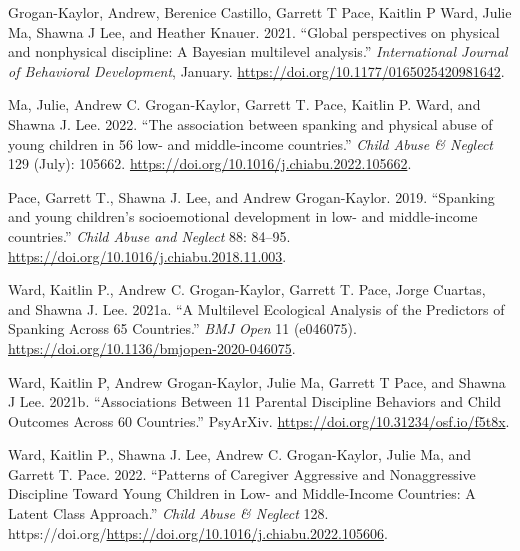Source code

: \documentclass[
  letterpaper,
  DIV=11,
  numbers=noendperiod]{scrartcl}
\newlength{\cslhangindent}
\newlength{\cslentryspacingunit} %
\newenvironment{CSLReferences}[2] %
 {%
  \setlength{\parindent}{0pt}
  \ifodd #1
  \let\oldpar\par
  \def\par{\hangindent=\cslhangindent\oldpar}
  \fi
  \setlength{\parskip}{#2\cslentryspacingunit}
 }%
 {}
\begin{document}
\hypertarget{refs}{}
\begin{CSLReferences}{1}{0}
\leavevmode{}%
Grogan-Kaylor, Andrew, Berenice Castillo, Garrett T Pace, Kaitlin P
Ward, Julie Ma, Shawna J Lee, and Heather Knauer. 2021. {``{Global
perspectives on physical and nonphysical discipline: A Bayesian
multilevel analysis}.''} \emph{International Journal of Behavioral
Development}, January. \url{https://doi.org/10.1177/0165025420981642}.

\leavevmode{}%
Ma, Julie, Andrew C. Grogan-Kaylor, Garrett T. Pace, Kaitlin P. Ward,
and Shawna J. Lee. 2022. {``{The association between spanking and
physical abuse of young children in 56 low- and middle-income
countries}.''} \emph{Child Abuse \& Neglect} 129 (July): 105662.
\url{https://doi.org/10.1016/j.chiabu.2022.105662}.

\leavevmode{}%
Pace, Garrett T., Shawna J. Lee, and Andrew Grogan-Kaylor. 2019.
{``{Spanking and young children's socioemotional development in low- and
middle-income countries}.''} \emph{Child Abuse and Neglect} 88: 84--95.
\url{https://doi.org/10.1016/j.chiabu.2018.11.003}.

\leavevmode{}%
Ward, Kaitlin P., Andrew C. Grogan-Kaylor, Garrett T. Pace, Jorge
Cuartas, and Shawna J. Lee. 2021a. {``{A Multilevel Ecological Analysis
of the Predictors of Spanking Across 65 Countries}.''} \emph{BMJ Open}
11 (e046075). \url{https://doi.org/10.1136/bmjopen-2020-046075}.

\leavevmode{}%
Ward, Kaitlin P, Andrew Grogan-Kaylor, Julie Ma, Garrett T Pace, and
Shawna J Lee. 2021b. {``Associations Between 11 Parental Discipline
Behaviors and Child Outcomes Across 60 Countries.''} PsyArXiv.
\url{https://doi.org/10.31234/osf.io/f5t8x}.

\leavevmode{}%
Ward, Kaitlin P., Shawna J. Lee, Andrew C. Grogan-Kaylor, Julie Ma, and
Garrett T. Pace. 2022. {``{Patterns of Caregiver Aggressive and
Nonaggressive Discipline Toward Young Children in Low- and Middle-Income
Countries: A Latent Class Approach}.''} \emph{Child Abuse \& Neglect}
128. https://doi.org/\url{https://doi.org/10.1016/j.chiabu.2022.105606}.

\end{CSLReferences}
\end{document}
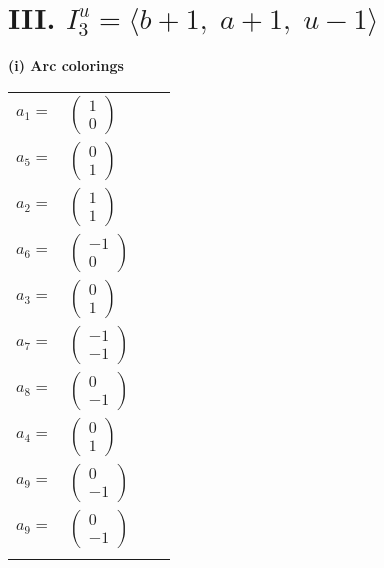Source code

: \documentclass[1p]{elsarticle_modified}
\theoremstyle{definition}
\begin{document}
\centering \section*{III. $I^u_{3}= \langle b+1,\;a+1,\;u-1 \rangle$}
\flushleft \textbf{(i) Arc colorings}\\
\begin{tabular}{m{7pt} m{180pt} m{7pt} m{180pt} }
\flushright $a_{1}=$&$\begin{pmatrix}1\\0\end{pmatrix}$ \\
\flushright $a_{5}=$&$\begin{pmatrix}0\\1\end{pmatrix}$ \\
\flushright $a_{2}=$&$\begin{pmatrix}1\\1\end{pmatrix}$ \\
\flushright $a_{6}=$&$\begin{pmatrix}-1\\0\end{pmatrix}$ \\
\flushright $a_{3}=$&$\begin{pmatrix}0\\1\end{pmatrix}$ \\
\flushright $a_{7}=$&$\begin{pmatrix}-1\\-1\end{pmatrix}$ \\
\flushright $a_{8}=$&$\begin{pmatrix}0\\-1\end{pmatrix}$ \\
\flushright $a_{4}=$&$\begin{pmatrix}0\\1\end{pmatrix}$ \\
\flushright $a_{9}=$&$\begin{pmatrix}0\\-1\end{pmatrix}$\\ \flushright $a_{9}=$&$\begin{pmatrix}0\\-1\end{pmatrix}$\\&\end{tabular}
\end{document}

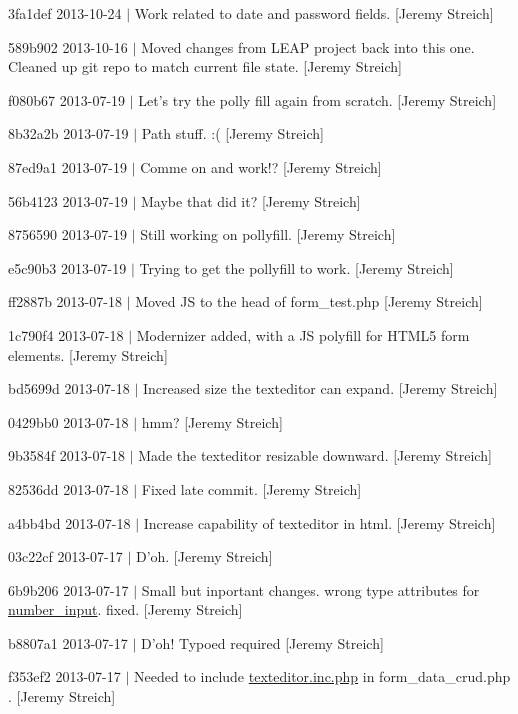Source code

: \begin{DoxyItemize}
\item 3fa1def 2013-\/10-\/24 $|$ Work related to date and password fields. \mbox{[}Jeremy Streich\mbox{]}
\item 589b902 2013-\/10-\/16 $|$ Moved changes from L\-E\-A\-P project back into this one. Cleaned up git repo to match current file state. \mbox{[}Jeremy Streich\mbox{]}
\item f080b67 2013-\/07-\/19 $|$ Let's try the polly fill again from scratch. \mbox{[}Jeremy Streich\mbox{]}
\item 8b32a2b 2013-\/07-\/19 $|$ Path stuff. \-:( \mbox{[}Jeremy Streich\mbox{]}
\item 87ed9a1 2013-\/07-\/19 $|$ Comme on and work!? \mbox{[}Jeremy Streich\mbox{]}
\item 56b4123 2013-\/07-\/19 $|$ Maybe that did it? \mbox{[}Jeremy Streich\mbox{]}
\item 8756590 2013-\/07-\/19 $|$ Still working on pollyfill. \mbox{[}Jeremy Streich\mbox{]}
\item e5c90b3 2013-\/07-\/19 $|$ Trying to get the pollyfill to work. \mbox{[}Jeremy Streich\mbox{]}
\item ff2887b 2013-\/07-\/18 $|$ Moved J\-S to the head of form\-\_\-test.\-php \mbox{[}Jeremy Streich\mbox{]}
\item 1c790f4 2013-\/07-\/18 $|$ Modernizer added, with a J\-S polyfill for H\-T\-M\-L5 form elements. \mbox{[}Jeremy Streich\mbox{]}
\item bd5699d 2013-\/07-\/18 $|$ Increased size the texteditor can expand. \mbox{[}Jeremy Streich\mbox{]}
\item 0429bb0 2013-\/07-\/18 $|$ hmm? \mbox{[}Jeremy Streich\mbox{]}
\item 9b3584f 2013-\/07-\/18 $|$ Made the texteditor resizable downward. \mbox{[}Jeremy Streich\mbox{]}
\item 82536dd 2013-\/07-\/18 $|$ Fixed late commit. \mbox{[}Jeremy Streich\mbox{]}
\item a4bb4bd 2013-\/07-\/18 $|$ Increase capability of texteditor in html. \mbox{[}Jeremy Streich\mbox{]}
\item 03c22cf 2013-\/07-\/17 $|$ D'oh. \mbox{[}Jeremy Streich\mbox{]}
\item 6b9b206 2013-\/07-\/17 $|$ Small but inportant changes. wrong type attributes for \hyperlink{classnumber__input}{number\-\_\-input}. fixed. \mbox{[}Jeremy Streich\mbox{]}
\item b8807a1 2013-\/07-\/17 $|$ D'oh! Typoed required \mbox{[}Jeremy Streich\mbox{]}
\item f353ef2 2013-\/07-\/17 $|$ Needed to include \hyperlink{texteditor_8inc_8php}{texteditor.\-inc.\-php} in form\-\_\-data\-\_\-crud.\-php . \mbox{[}Jeremy Streich\mbox{]}

\end{DoxyItemize}
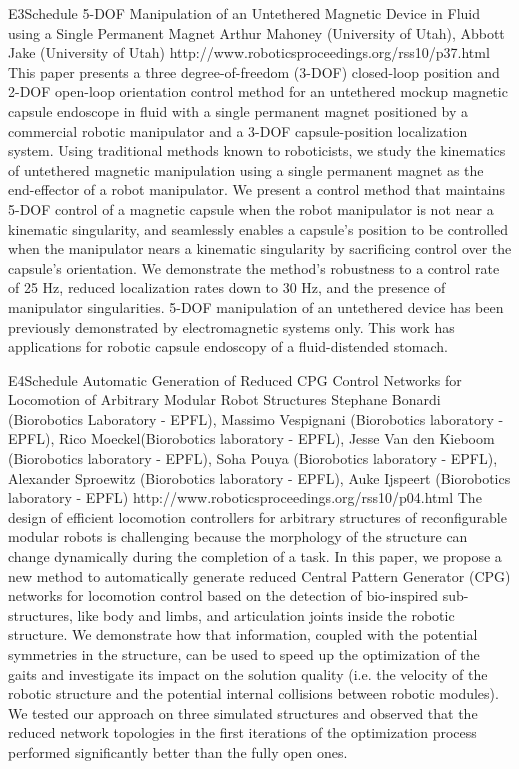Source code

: \begin{spacing}{1.0}
\descriptionPaper
{E3}{Schedule}
{	
5-DOF Manipulation of an Untethered Magnetic Device in Fluid using a Single Permanent Magnet
}
{
Arthur Mahoney (University of Utah), Abbott Jake (University of Utah)
}
{
http://www.roboticsproceedings.org/rss10/p37.html
}
{
This paper presents a three degree-of-freedom (3-DOF) closed-loop position and 2-DOF open-loop orientation control method for an untethered mockup magnetic capsule endoscope in fluid with a single permanent magnet positioned by a commercial robotic manipulator and a 3-DOF capsule-position localization system. Using traditional methods known to roboticists, we study the kinematics of untethered magnetic manipulation using a single permanent magnet as the end-effector of a robot manipulator. We present a control method that maintains 5-DOF control of a magnetic capsule when the robot manipulator is not near a kinematic singularity, and seamlessly enables a capsule’s position to be controlled when the manipulator nears a kinematic singularity by sacrificing control over the capsule’s orientation. We demonstrate the method’s robustness to a control rate of 25 Hz, reduced localization rates down to 30 Hz, and the presence of manipulator singularities. 5-DOF manipulation of an untethered device has been previously demonstrated by electromagnetic systems only. This work has applications for robotic capsule endoscopy of a fluid-distended stomach.
}



\descriptionPaper
{E4}{Schedule}
{	
Automatic Generation of Reduced CPG Control Networks for Locomotion of Arbitrary Modular Robot Structures
}
{
Stephane Bonardi (Biorobotics Laboratory - EPFL), Massimo Vespignani (Biorobotics laboratory - EPFL), Rico Moeckel(Biorobotics laboratory - EPFL), Jesse Van den Kieboom (Biorobotics laboratory - EPFL), Soha Pouya (Biorobotics laboratory - EPFL), Alexander Sproewitz (Biorobotics laboratory - EPFL), Auke Ijspeert (Biorobotics laboratory - EPFL)
}
{
http://www.roboticsproceedings.org/rss10/p04.html
}
{
The design of efficient locomotion controllers for arbitrary structures of reconfigurable modular robots is challenging because the morphology of the structure can change dynamically during the completion of a task. In this paper, we propose a new method to automatically generate reduced Central Pattern Generator (CPG) networks for locomotion control based on the detection of bio-inspired sub-structures, like body and limbs, and articulation joints inside the robotic structure. We demonstrate how that information, coupled with the potential symmetries in the structure, can be used to speed up the optimization of the gaits and investigate its impact on the solution quality (i.e. the velocity of the robotic structure and the potential internal collisions between robotic modules). We tested our approach on three simulated structures and observed that the reduced network topologies in the first iterations of the optimization process performed significantly better than the fully open ones.
}





\end{spacing}
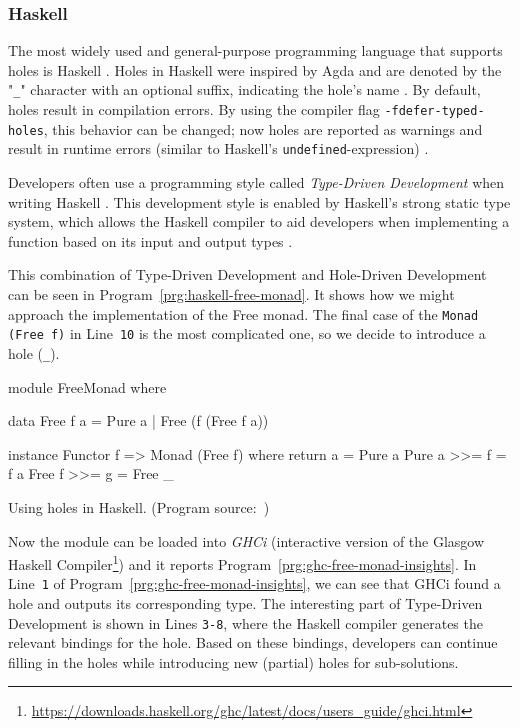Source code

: \subsubsection{Haskell}
\label{sec:holes-languages-haskell}
The most widely used and general-purpose programming language that supports holes is Haskell \cite{tiobe_software_bv_tiobe_2023, stack_overflow_stack_2023}.
Holes in Haskell were inspired by Agda and are denoted by the "\verb|_|" character with an optional suffix, indicating the hole's name \cite{gamari_haskell_2019}.
By default, holes result in compilation errors.
By using the compiler flag \verb|-fdefer-typed-holes|, this behavior can be changed; now holes are reported as warnings and result in runtime errors (similar to Haskell's \verb|undefined|-expression) \cite{ghc_team_deferring_2023}.

Developers often use a programming style called \emph{Type-Driven Development} when writing Haskell \cite{gissurarson_suggesting_2018}.
This development style is enabled by Haskell's strong static type system, which allows the Haskell compiler to aid developers when implementing a function based on its input and output types \cite{gissurarson_suggesting_2018}.


This combination of Type-Driven Development and Hole-Driven Development can be seen in Program~\ref{prg:haskell-free-monad}.
It shows how we might approach the implementation of the Free monad.
The final case of the \texttt{Monad (Free f)} in Line~\verb|10| is the most complicated one, so we decide to introduce a hole (\verb|_|).

\begin{program}[ht]
\begin{GenericCode}
module FreeMonad where

data Free f a
  = Pure a
  | Free (f (Free f a))

instance Functor f => Monad (Free f) where
  return a     = Pure a
  Pure a >>= f = f a
  Free f >>= g = Free _
\end{GenericCode}
\caption{Using holes in Haskell. (Program source:~\cite{gamari_haskell_2019})}
\label{prg:haskell-free-monad}
\end{program}

Now the module can be loaded into \emph{GHCi} (interactive version of the Glasgow Haskell Compiler\footnote{\url{https://downloads.haskell.org/ghc/latest/docs/users_guide/ghci.html}}) and it reports Program~\ref{prg:ghc-free-monad-insights}.
In Line~\verb|1| of Program~\ref{prg:ghc-free-monad-insights}, we can see that GHCi found a hole and outputs its corresponding type.
The interesting part of Type-Driven Development is shown in Lines \verb|3-8|, where the Haskell compiler generates the relevant bindings for the hole.
Based on these bindings, developers can continue filling in the holes while introducing new (partial) holes for sub-solutions.

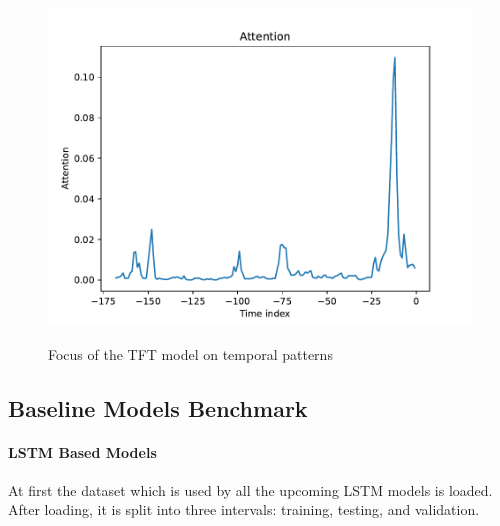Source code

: \documentclass[a4paper]{article}
\begin{document}
    \begin{figure}
\centering
{\includegraphics[keepaspectratio]{"./src/attention.pdf"}}
\caption{Focus of the TFT model on temporal patterns}
\end{figure}

    \subsection{Baseline Models
Benchmark}\label{baseline-models-benchmark}

    \paragraph{LSTM Based Models}\label{lstm-based-models}

    At first the dataset which is used by all the upcoming LSTM models is
loaded. After loading, it is split into three intervals: training,
testing, and validation.
\end{document}
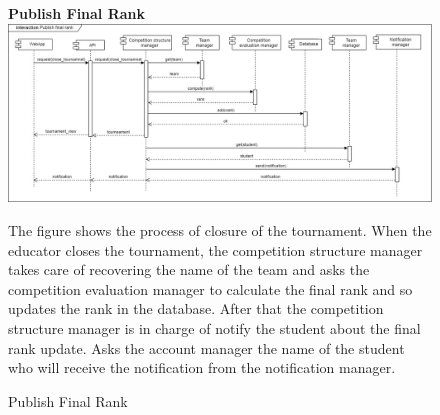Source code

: \begin{enumerate}[label=\textbf{[UC\arabic*]}]
    \begin{figure}
    \item \textbf{Publish Final Rank}
        \centering
        \includegraphics[width= \textwidth]{Images/Publish_Final_Rank.jpg}
        \caption{Publish Final Rank}
        \label{fig:enter-label}
        \raggedright The figure shows the process of closure of the tournament. When the educator closes the tournament, the competition structure manager takes care of recovering the name of the team and asks the competition evaluation manager to calculate the final rank and so updates the rank in the database.
        After that the competition structure manager is in charge of notify the student about the final rank update. Asks the account manager the name of the student who will receive the notification from the notification manager.
    \end{figure}


\end{enumerate}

Aim of the task
Everything from the first line of the listing above through the line that contains "perspectives on physical" is to be restated word for word, minus the pictures.

Your solution
Source code

: \documentclass[
  letterpaper,
  DIV=11,
  numbers=noendperiod]{scrartcl}
\newlength{\cslhangindent}
\newlength{\cslentryspacingunit} %
\newenvironment{CSLReferences}[2] %
 {%
  \setlength{\parindent}{0pt}
  \ifodd #1
  \let\oldpar\par
  \def\par{\hangindent=\cslhangindent\oldpar}
  \fi
  \setlength{\parskip}{#2\cslentryspacingunit}
 }%
 {}
\begin{document}
\hypertarget{refs}{}
\begin{CSLReferences}{1}{0}
\leavevmode{}%
Grogan-Kaylor, Andrew, Berenice Castillo, Garrett T Pace, Kaitlin P
Ward, Julie Ma, Shawna J Lee, and Heather Knauer. 2021. {``{Global
perspectives on physical and nonphysical discipline: A Bayesian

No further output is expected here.